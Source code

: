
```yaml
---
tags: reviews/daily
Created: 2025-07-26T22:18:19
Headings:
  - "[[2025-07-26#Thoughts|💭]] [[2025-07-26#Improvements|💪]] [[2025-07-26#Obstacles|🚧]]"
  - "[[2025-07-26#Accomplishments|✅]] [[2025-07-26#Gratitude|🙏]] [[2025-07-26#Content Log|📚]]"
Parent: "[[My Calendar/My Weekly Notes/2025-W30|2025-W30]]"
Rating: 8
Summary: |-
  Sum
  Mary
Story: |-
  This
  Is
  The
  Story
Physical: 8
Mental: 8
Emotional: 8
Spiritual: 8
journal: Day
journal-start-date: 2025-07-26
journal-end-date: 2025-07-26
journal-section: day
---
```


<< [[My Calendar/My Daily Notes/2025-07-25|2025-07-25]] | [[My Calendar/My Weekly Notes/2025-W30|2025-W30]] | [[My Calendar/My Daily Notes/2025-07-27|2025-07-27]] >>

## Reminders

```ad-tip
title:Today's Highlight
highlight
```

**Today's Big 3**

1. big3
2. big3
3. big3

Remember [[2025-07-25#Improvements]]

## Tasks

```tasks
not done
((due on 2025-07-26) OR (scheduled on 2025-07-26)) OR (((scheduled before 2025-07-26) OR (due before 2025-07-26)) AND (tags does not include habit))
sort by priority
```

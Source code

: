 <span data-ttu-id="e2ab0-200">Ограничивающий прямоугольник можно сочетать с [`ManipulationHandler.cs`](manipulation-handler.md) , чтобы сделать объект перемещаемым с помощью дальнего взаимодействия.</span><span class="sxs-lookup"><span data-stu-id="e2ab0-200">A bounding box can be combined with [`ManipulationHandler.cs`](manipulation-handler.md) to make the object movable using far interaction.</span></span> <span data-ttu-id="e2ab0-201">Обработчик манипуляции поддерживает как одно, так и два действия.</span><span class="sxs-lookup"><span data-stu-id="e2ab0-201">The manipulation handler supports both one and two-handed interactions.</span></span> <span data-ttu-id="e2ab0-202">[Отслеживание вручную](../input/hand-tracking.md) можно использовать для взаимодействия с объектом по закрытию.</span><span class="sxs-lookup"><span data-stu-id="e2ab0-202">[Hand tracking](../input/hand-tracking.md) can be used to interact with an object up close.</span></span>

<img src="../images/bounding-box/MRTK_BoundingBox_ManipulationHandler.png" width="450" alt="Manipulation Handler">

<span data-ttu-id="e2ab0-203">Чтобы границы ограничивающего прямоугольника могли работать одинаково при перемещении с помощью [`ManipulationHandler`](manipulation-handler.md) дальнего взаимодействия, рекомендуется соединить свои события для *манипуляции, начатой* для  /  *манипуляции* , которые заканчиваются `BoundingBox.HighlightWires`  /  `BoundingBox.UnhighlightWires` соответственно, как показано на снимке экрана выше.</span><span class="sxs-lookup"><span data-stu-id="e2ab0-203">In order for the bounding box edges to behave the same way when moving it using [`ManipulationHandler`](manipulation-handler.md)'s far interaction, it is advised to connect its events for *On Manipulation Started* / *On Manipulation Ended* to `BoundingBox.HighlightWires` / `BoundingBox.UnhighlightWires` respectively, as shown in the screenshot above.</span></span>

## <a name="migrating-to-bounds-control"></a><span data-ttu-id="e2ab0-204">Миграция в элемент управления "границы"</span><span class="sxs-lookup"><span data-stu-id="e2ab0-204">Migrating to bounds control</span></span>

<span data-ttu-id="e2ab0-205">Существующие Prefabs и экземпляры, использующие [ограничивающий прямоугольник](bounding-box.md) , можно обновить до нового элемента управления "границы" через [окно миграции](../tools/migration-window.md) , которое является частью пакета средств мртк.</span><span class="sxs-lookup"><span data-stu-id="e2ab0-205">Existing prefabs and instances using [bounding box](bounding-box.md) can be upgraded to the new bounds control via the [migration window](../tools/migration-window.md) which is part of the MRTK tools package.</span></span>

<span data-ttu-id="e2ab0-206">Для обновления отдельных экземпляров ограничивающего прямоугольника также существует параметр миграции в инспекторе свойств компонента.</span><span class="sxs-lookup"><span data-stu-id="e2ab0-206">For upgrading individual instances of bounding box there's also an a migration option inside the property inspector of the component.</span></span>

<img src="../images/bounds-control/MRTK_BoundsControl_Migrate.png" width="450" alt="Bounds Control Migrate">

-----

- Assigned task -
Looking through the data above, copy out each line in which the string "journal" occurs.

- Answer section -
journal: Day
journal-start-date: 2025-07-26
journal-end-date: 2025-07-26
journal-section: day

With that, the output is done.